Dataset entries
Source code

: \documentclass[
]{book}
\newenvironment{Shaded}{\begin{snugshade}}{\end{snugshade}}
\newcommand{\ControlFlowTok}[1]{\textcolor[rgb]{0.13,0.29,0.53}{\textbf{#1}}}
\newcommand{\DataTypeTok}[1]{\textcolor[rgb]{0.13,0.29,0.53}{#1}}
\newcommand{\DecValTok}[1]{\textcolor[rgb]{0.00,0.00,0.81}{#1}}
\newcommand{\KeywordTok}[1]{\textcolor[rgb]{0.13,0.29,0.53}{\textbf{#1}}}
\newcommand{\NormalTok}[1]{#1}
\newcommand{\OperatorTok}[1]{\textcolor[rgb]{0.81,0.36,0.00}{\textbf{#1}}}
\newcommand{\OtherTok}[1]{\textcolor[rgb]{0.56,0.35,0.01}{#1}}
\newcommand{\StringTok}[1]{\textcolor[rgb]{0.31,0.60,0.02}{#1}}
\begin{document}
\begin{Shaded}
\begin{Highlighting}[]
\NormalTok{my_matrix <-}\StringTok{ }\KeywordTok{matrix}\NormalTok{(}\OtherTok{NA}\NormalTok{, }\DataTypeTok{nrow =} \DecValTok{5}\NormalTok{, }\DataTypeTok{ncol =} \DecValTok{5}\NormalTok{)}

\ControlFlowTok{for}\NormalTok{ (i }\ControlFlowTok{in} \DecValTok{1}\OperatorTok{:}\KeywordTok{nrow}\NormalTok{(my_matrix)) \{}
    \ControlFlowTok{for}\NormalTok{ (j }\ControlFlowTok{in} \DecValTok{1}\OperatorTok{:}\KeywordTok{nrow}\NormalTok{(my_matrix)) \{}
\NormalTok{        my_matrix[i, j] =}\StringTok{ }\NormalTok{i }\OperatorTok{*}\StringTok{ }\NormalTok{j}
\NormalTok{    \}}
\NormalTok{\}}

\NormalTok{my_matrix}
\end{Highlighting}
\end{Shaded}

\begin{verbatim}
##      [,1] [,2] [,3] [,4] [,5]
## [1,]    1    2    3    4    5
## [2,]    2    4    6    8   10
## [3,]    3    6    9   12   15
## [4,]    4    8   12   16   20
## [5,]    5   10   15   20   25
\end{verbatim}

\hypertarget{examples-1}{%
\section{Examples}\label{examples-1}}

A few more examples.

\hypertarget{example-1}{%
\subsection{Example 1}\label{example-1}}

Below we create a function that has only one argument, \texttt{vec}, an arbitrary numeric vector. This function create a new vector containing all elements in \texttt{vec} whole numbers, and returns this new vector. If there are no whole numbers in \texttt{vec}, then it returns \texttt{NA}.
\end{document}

EXERCISE INSTRUCTIONS: The expected answer is a copy of each line in the records that holds the word "OperatorTok".

SOLUTION FOR THIS PROBLEM:
\newcommand{\OperatorTok}[1]{\textcolor[rgb]{0.81,0.36,0.00}{\textbf{#1}}}
\ControlFlowTok{for}\NormalTok{ (i }\ControlFlowTok{in} \DecValTok{1}\OperatorTok{:}\KeywordTok{nrow}\NormalTok{(my_matrix)) \{}
    \ControlFlowTok{for}\NormalTok{ (j }\ControlFlowTok{in} \DecValTok{1}\OperatorTok{:}\KeywordTok{nrow}\NormalTok{(my_matrix)) \{}
\NormalTok{        my_matrix[i, j] =}\StringTok{ }\NormalTok{i }\OperatorTok{*}\StringTok{ }\NormalTok{j}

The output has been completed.